This Week’s list
- Justice League #11
1. Justice League #11
When the League first started, Superman called for the Justice League to use all their powers and resources to help protect people. Despite their god-like power, the team agreed it had limits: they are human, partly human, or have a strong human connection to protect.
They became a physical deterrent against crime and violence, and a safeguard against super villains. Unfortunately, It felt that the Justice League spent more time brawling and bickering with each other. It feels now like they spend more time protecting their image in the media than protecting people.
The story that continues in this issue, featuring the new villain – David Graves, address the problems with the Justice League head on.
Here’s how David Graves, a married man with kids, became a villain with a grudge against the Justice League:
- The Justice League saved Graves and his family when they first banded together as the Justice League to fight off a powerful villain called Darkseid.
- Graves wrote a book about them called and helped build up the idea in the media that the Justice League are a team of gods who can do anything, and save anyone.
- His family contracted an unidentified disease and passed away, which Graves suspected came from Darkseid‘s home planet, Apokolips.
- Dying from the symptoms himself, Graves traveled to a supernatural place called the Valley of Souls where he gained the power to summon spirits of the dead: anyone who touches these apparitions feels heavy grief to the extent that they are knocked into a coma.
Graves helped establish the Justice League, and now he is trying to destroy them: they didn’t save his family, and were not the gods he thought they were. Questions remain unanswered: did the Justice League fail to save the Graves family? How many others have they placed in danger as a result of carelessness? The Justice League needs some kind of change – they can’t use their human nature as an excuse to avoid helping protect people and expect to be treated like gods.
Jim Lee’s pencil work is first class. There are several very dramatic moments courtesy of Wonder Woman which are drawn with power and fine detail. The shards of Green Lantern’s shattered shield, for example. Alex Sinclair and Gabe Eltaeb provide excellent colours throughout.

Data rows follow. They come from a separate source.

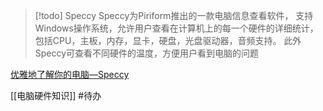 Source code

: > [!todo] Speccy 
> Speccy为Piriform推出的一款电脑信息查看软件，
> 支持Windows操作系统，允许用户查看在计算机上的每一个硬件的详细统计，
> 包括CPU，主板，内存，显卡，硬盘，光盘驱动器，音频支持。
> 此外Speccy可查看不同硬件的温度，方便用户看到电脑的问题

[优雅地了解你的电脑—Speccy](https://mp.weixin.qq.com/s/BJZcI-xS-iiabdaeSzJs4w)

[[电脑硬件知识]] #待办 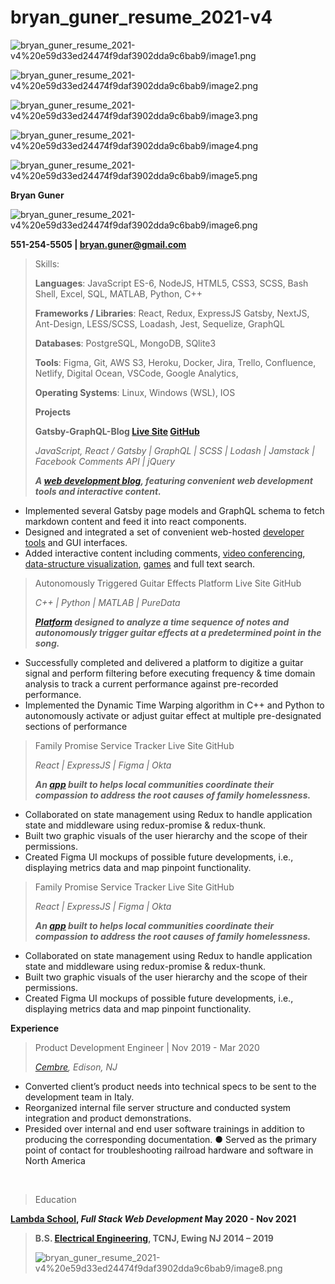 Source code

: # bryan_guner_resume_2021-v4

![bryan_guner_resume_2021-v4%20e59d33ed24474f9daf3902dda9c6bab9/image1.png](bryan_guner_resume_2021-v4%20e59d33ed24474f9daf3902dda9c6bab9/image1.png)

![bryan_guner_resume_2021-v4%20e59d33ed24474f9daf3902dda9c6bab9/image2.png](bryan_guner_resume_2021-v4%20e59d33ed24474f9daf3902dda9c6bab9/image2.png)

![bryan_guner_resume_2021-v4%20e59d33ed24474f9daf3902dda9c6bab9/image3.png](bryan_guner_resume_2021-v4%20e59d33ed24474f9daf3902dda9c6bab9/image3.png)

![bryan_guner_resume_2021-v4%20e59d33ed24474f9daf3902dda9c6bab9/image4.png](bryan_guner_resume_2021-v4%20e59d33ed24474f9daf3902dda9c6bab9/image4.png)

![bryan_guner_resume_2021-v4%20e59d33ed24474f9daf3902dda9c6bab9/image5.png](bryan_guner_resume_2021-v4%20e59d33ed24474f9daf3902dda9c6bab9/image5.png)

**Bryan Guner**

![bryan_guner_resume_2021-v4%20e59d33ed24474f9daf3902dda9c6bab9/image6.png](bryan_guner_resume_2021-v4%20e59d33ed24474f9daf3902dda9c6bab9/image6.png)

**551-254-5505 | bryan.guner@gmail.com**

> Skills:
>
> **Languages**: JavaScript ES-6, NodeJS, HTML5, CSS3, SCSS, Bash Shell, Excel, SQL, MATLAB, Python, C++
>
> **Frameworks / Libraries**: React, Redux, ExpressJS Gatsby, NextJS, Ant-Design, LESS/SCSS, Loadash, Jest, Sequelize, GraphQL
>
> **Databases**: PostgreSQL, MongoDB, SQlite3
>
> **Tools**: Figma, Git, AWS S3, Heroku, Docker, Jira, Trello, Confluence, Netlify, Digital Ocean, VSCode, Google Analytics,
>
> **Operating Systems**: Linux, Windows (WSL), IOS
>
> **Projects**
>
> **Gatsby-GraphQL-Blog [Live Site](https://bgoonz-blog.netlify.app/) [GitHub](https://github.com/bgoonz/BGOONZ_BLOG_2.0)**
>
> _JavaScript, React / Gatsby | GraphQL | SCSS | Lodash | Jamstack | Facebook Comments API | jQuery_
>
> **_A [web development blog](https://bgoonz-blog.netlify.app/), featuring convenient web development tools and interactive content._**

- Implemented several Gatsby page models and GraphQL schema to fetch markdown content and feed it into react components.
- Designed and integrated a set of convenient web-hosted [developer tools](https://bgoonz-blog.netlify.app/docs/tools/) and GUI interfaces.
- Added interactive content including comments, [video conferencing](https://bgoonz-blog.netlify.app/docs/interact/video-chat/), [data-structure visualization](https://bgoonz-blog.netlify.app/docs/interact/other-sites/), [games](https://bgoonz-blog.netlify.app/docs/interact/) and full text search.

> Autonomously Triggered Guitar Effects Platform Live Site GitHub
>
> _C++ | Python | MATLAB | PureData_
>
> **_[Platform](https://bgoonz.github.io/Revamped-Automatic-Guitar-Effect-Triggering/SR%20Project%20II%20Presentation.pdf) designed to analyze a time sequence of notes and autonomously trigger guitar effects at a predetermined point in the song._**

- Successfully completed and delivered a platform to digitize a guitar signal and perform filtering before executing frequency & time domain analysis ­to track a current performance against pre-recorded performance.
- Implemented the Dynamic Time Warping algorithm in C++ and Python to autonomously activate or adjust guitar effect at multiple pre-designated sections of performance

> Family Promise Service Tracker Live Site GitHub
>
> _React | ExpressJS | Figma | Okta_
>
> **_An [app](https://bryan-guner.gitbook.io/lambda-labs/navigation/roadmap) built to helps local communities coordinate their compassion to address the root causes of family homelessness._**

- Collaborated on state management using Redux to handle application state and middleware using redux-promise & redux-thunk.
- Built two graphic visuals of the user hierarchy and the scope of their permissions.
- Created Figma UI mockups of possible future developments, i.e., displaying metrics data and map pinpoint functionality.

> Family Promise Service Tracker Live Site GitHub
>
> _React | ExpressJS | Figma | Okta_
>
> **_An [app](https://bryan-guner.gitbook.io/lambda-labs/navigation/roadmap) built to helps local communities coordinate their compassion to address the root causes of family homelessness._**

- Collaborated on state management using Redux to handle application state and middleware using redux-promise & redux-thunk.
- Built two graphic visuals of the user hierarchy and the scope of their permissions.
- Created Figma UI mockups of possible future developments, i.e., displaying metrics data and map pinpoint functionality.

**Experience**

> Product Development Engineer | Nov 2019 - Mar 2020
>
> _[Cembre](https://www.cembre.com/), Edison, NJ_

- Converted client’s product needs into technical specs to be sent to the development team in Italy.
- Reorganized internal file server structure and conducted system integration and product demonstrations.
- Presided over internal and end user software trainings in addition to producing the corresponding documentation.
  ● Served as the primary point of contact for troubleshooting railroad hardware and software in North America

­

> Education

**[Lambda School](https://www.notion.so/bd145ba30f0942fc8d1fa3bc4e0a46b4), _Full Stack Web Development_ May 2020 - Nov 2021**

> **B.S. [Electrical Engineering](https://electrical-computerengineering.tcnj.edu/), TCNJ, Ewing NJ 2014 – 2019**
>
> ![bryan_guner_resume_2021-v4%20e59d33ed24474f9daf3902dda9c6bab9/image8.png](bryan_guner_resume_2021-v4%20e59d33ed24474f9daf3902dda9c6bab9/image8.png)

Geoff Johns writes a strong villain in David Graves. There are some dark moments where we see he is committed to what he is doing to the Justice League. His outward appearance reflects his emotional state, and for the first time in this issue, the reader sees some of the man inside the hardened exterior.
Johns also writes for the backup story, Shazam, and Billy Batson is now very close to receiving the powers that will allow him to transform into Captain Marvel. After several months constructing Billy’s new universe, this is a welcome change in pace.